> Work required: From the line containing "change of variables" onward to the last line of the data below, copy each line exactly and add nothing.

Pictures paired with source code
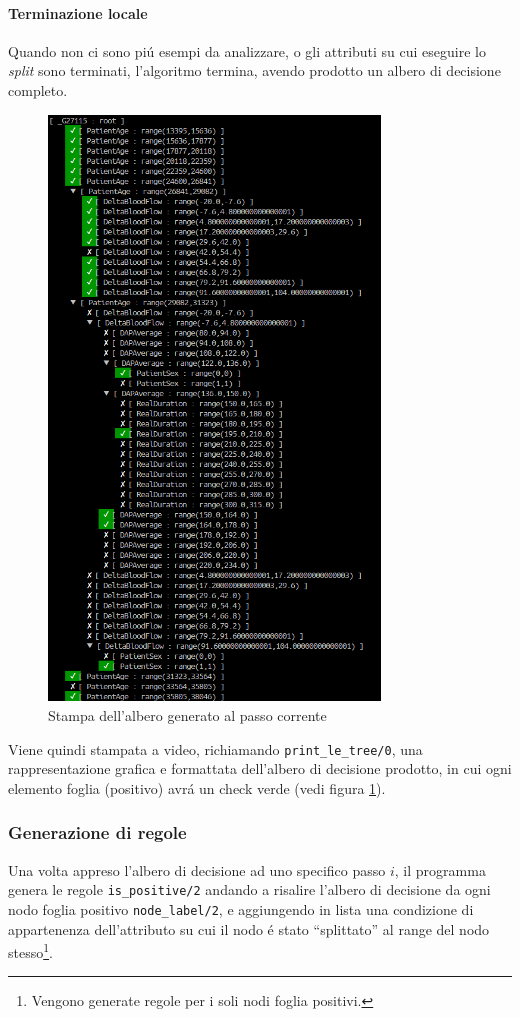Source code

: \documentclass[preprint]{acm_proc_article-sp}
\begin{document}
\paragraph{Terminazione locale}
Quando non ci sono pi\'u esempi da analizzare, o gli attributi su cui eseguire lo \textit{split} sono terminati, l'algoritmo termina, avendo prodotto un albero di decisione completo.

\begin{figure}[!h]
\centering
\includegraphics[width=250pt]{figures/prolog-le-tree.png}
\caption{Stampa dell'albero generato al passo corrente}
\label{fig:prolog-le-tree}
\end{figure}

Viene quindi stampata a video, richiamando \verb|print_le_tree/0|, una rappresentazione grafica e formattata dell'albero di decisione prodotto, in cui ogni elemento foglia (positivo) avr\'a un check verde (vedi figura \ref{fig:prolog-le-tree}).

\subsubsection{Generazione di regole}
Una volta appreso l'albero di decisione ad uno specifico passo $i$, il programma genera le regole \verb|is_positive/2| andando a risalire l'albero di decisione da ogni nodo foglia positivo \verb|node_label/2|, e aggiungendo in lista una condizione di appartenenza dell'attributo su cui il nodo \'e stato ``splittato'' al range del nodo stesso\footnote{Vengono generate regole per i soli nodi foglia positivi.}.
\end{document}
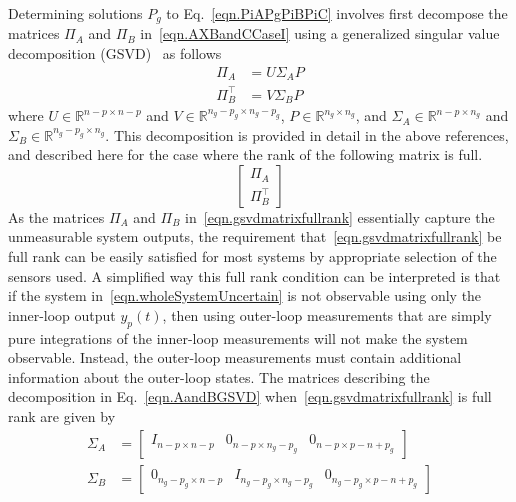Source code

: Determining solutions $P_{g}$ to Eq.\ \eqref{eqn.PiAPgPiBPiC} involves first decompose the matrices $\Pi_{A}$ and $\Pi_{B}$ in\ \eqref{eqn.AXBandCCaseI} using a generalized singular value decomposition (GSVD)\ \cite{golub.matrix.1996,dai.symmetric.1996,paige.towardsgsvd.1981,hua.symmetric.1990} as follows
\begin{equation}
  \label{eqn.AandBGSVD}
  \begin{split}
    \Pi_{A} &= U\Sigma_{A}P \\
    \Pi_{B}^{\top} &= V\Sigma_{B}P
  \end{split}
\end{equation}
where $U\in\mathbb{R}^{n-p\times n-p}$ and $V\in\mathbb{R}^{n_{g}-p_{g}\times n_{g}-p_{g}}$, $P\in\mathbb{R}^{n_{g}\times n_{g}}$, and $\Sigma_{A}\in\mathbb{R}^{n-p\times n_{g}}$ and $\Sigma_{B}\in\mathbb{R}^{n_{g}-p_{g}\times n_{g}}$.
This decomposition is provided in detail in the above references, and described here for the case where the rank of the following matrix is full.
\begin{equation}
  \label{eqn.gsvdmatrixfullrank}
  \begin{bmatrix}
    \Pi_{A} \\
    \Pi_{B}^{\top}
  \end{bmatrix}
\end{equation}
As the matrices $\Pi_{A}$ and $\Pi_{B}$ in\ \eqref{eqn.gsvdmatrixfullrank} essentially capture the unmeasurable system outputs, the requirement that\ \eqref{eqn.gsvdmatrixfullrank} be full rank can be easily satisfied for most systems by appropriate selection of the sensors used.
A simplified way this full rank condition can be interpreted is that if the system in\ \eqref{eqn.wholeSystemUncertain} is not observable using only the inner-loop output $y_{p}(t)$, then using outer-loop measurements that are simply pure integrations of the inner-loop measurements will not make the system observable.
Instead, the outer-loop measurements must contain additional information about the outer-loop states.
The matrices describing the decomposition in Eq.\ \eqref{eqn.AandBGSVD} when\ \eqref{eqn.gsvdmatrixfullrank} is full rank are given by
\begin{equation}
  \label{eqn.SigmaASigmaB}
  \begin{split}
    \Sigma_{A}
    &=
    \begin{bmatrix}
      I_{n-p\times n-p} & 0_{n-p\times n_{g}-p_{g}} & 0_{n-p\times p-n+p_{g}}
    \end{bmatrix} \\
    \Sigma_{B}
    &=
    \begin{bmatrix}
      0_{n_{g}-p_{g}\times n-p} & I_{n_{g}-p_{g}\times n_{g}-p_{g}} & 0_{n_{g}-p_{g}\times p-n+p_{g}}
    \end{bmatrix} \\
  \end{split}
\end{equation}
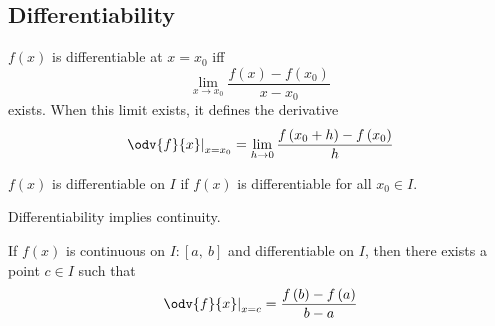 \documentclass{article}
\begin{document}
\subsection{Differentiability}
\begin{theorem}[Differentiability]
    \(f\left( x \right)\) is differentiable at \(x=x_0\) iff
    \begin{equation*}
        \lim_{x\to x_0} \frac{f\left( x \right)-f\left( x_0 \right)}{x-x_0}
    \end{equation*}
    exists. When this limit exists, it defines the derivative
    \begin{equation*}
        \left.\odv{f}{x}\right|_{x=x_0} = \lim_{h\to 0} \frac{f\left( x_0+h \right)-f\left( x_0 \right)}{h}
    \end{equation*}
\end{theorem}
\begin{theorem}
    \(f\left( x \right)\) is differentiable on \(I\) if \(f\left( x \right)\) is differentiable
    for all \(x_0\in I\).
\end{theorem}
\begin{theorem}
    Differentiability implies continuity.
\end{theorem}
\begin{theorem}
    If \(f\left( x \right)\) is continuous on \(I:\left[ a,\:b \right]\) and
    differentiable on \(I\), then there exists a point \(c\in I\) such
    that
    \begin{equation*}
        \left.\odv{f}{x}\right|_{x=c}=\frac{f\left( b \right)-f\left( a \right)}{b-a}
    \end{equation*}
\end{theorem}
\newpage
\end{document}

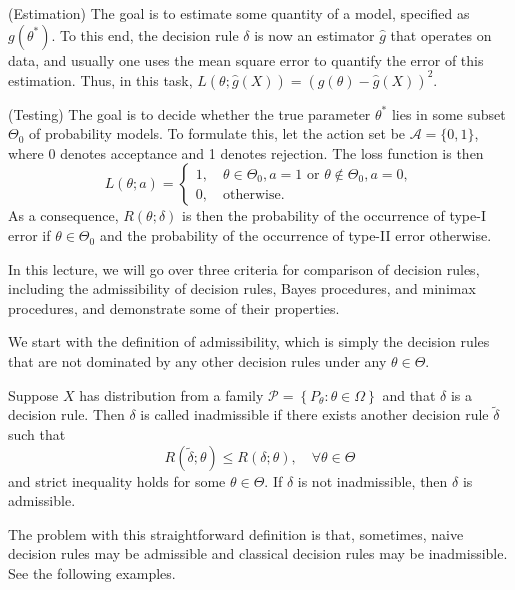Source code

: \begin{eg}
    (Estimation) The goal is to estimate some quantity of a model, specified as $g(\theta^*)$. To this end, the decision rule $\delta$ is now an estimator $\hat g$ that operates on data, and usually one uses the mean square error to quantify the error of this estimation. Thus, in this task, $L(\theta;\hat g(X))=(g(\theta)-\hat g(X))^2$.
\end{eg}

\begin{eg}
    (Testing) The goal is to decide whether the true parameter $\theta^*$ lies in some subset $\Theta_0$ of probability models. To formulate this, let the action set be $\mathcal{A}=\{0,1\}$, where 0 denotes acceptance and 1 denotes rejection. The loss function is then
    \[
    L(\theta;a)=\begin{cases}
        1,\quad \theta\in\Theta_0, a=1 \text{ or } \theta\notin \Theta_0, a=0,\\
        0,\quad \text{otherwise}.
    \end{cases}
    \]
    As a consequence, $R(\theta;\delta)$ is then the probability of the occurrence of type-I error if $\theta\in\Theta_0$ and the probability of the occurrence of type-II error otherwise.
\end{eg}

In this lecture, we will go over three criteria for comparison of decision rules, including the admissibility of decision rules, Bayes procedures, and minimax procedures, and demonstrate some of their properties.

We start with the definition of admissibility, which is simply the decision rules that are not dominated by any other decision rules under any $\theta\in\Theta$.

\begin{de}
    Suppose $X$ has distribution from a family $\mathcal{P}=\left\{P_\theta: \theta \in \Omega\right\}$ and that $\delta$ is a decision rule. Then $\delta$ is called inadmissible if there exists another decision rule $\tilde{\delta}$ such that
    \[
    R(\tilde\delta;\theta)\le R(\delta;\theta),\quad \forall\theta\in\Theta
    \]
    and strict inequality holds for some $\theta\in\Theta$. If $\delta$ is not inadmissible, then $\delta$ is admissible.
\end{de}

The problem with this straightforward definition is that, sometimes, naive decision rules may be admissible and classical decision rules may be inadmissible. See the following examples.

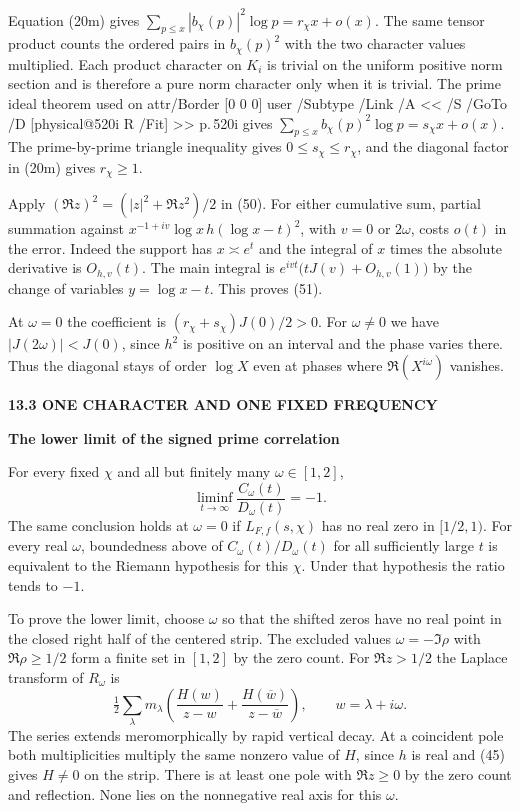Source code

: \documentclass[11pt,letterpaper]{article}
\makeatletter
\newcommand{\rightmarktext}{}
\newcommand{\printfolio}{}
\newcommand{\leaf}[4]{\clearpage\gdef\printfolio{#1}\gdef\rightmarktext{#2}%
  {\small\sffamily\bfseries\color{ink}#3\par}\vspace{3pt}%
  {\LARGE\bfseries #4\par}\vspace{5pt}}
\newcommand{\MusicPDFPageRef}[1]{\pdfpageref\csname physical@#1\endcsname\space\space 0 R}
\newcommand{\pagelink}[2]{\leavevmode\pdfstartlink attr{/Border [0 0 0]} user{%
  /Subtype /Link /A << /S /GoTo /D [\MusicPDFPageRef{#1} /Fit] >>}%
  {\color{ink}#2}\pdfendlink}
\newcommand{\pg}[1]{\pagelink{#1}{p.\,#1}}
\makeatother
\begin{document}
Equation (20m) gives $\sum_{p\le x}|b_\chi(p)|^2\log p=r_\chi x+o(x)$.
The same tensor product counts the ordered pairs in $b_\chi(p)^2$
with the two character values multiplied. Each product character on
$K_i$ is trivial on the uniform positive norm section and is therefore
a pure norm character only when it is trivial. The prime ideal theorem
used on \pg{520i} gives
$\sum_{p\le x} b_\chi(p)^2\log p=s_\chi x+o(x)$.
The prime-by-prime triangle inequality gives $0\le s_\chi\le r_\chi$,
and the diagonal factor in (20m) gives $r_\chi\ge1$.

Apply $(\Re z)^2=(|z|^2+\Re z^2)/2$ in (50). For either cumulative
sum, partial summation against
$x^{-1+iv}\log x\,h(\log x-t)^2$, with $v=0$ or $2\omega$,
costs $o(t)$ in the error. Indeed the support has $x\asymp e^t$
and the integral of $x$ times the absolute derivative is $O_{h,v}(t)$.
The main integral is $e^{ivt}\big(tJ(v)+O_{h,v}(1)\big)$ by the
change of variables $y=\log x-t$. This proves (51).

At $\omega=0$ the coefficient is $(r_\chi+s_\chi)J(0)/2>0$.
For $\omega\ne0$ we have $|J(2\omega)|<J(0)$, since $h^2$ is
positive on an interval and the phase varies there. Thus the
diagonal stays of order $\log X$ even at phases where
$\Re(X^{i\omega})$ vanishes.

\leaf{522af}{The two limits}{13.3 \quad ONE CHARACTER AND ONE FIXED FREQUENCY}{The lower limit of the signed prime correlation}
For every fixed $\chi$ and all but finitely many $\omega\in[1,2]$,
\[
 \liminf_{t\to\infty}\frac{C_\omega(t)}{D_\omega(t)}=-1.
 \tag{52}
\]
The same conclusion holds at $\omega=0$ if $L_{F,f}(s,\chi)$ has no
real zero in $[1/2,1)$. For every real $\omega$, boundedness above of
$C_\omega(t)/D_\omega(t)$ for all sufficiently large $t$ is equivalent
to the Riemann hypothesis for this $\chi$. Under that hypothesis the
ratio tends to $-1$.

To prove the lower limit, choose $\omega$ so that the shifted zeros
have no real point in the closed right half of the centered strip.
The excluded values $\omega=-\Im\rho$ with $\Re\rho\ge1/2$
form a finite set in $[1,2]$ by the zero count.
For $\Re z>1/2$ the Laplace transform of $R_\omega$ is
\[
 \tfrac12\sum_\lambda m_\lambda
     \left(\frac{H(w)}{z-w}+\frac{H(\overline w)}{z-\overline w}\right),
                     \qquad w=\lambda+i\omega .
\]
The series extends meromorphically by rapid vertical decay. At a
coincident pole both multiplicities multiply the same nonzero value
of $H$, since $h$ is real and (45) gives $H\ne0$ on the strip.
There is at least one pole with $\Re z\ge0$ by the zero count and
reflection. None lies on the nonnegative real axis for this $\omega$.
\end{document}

> Solution to the exercise:
change of variables $y=\log x-t$. This proves (51).

At $\omega=0$ the coefficient is $(r_\chi+s_\chi)J(0)/2>0$.
For $\omega\ne0$ we have $|J(2\omega)|<J(0)$, since $h^2$ is
positive on an interval and the phase varies there. Thus the
diagonal stays of order $\log X$ even at phases where
$\Re(X^{i\omega})$ vanishes.

\leaf{522af}{The two limits}{13.3 \quad ONE CHARACTER AND ONE FIXED FREQUENCY}{The lower limit of the signed prime correlation}
For every fixed $\chi$ and all but finitely many $\omega\in[1,2]$,
\[
 \liminf_{t\to\infty}\frac{C_\omega(t)}{D_\omega(t)}=-1.
 \tag{52}
\]
The same conclusion holds at $\omega=0$ if $L_{F,f}(s,\chi)$ has no
real zero in $[1/2,1)$. For every real $\omega$, boundedness above of
$C_\omega(t)/D_\omega(t)$ for all sufficiently large $t$ is equivalent
to the Riemann hypothesis for this $\chi$. Under that hypothesis the
ratio tends to $-1$.

To prove the lower limit, choose $\omega$ so that the shifted zeros
have no real point in the closed right half of the centered strip.
The excluded values $\omega=-\Im\rho$ with $\Re\rho\ge1/2$
form a finite set in $[1,2]$ by the zero count.
For $\Re z>1/2$ the Laplace transform of $R_\omega$ is
\[
 \tfrac12\sum_\lambda m_\lambda
     \left(\frac{H(w)}{z-w}+\frac{H(\overline w)}{z-\overline w}\right),
                     \qquad w=\lambda+i\omega .
\]
The series extends meromorphically by rapid vertical decay. At a
coincident pole both multiplicities multiply the same nonzero value
of $H$, since $h$ is real and (45) gives $H\ne0$ on the strip.
There is at least one pole with $\Re z\ge0$ by the zero count and
reflection. None lies on the nonnegative real axis for this $\omega$.
\end{document}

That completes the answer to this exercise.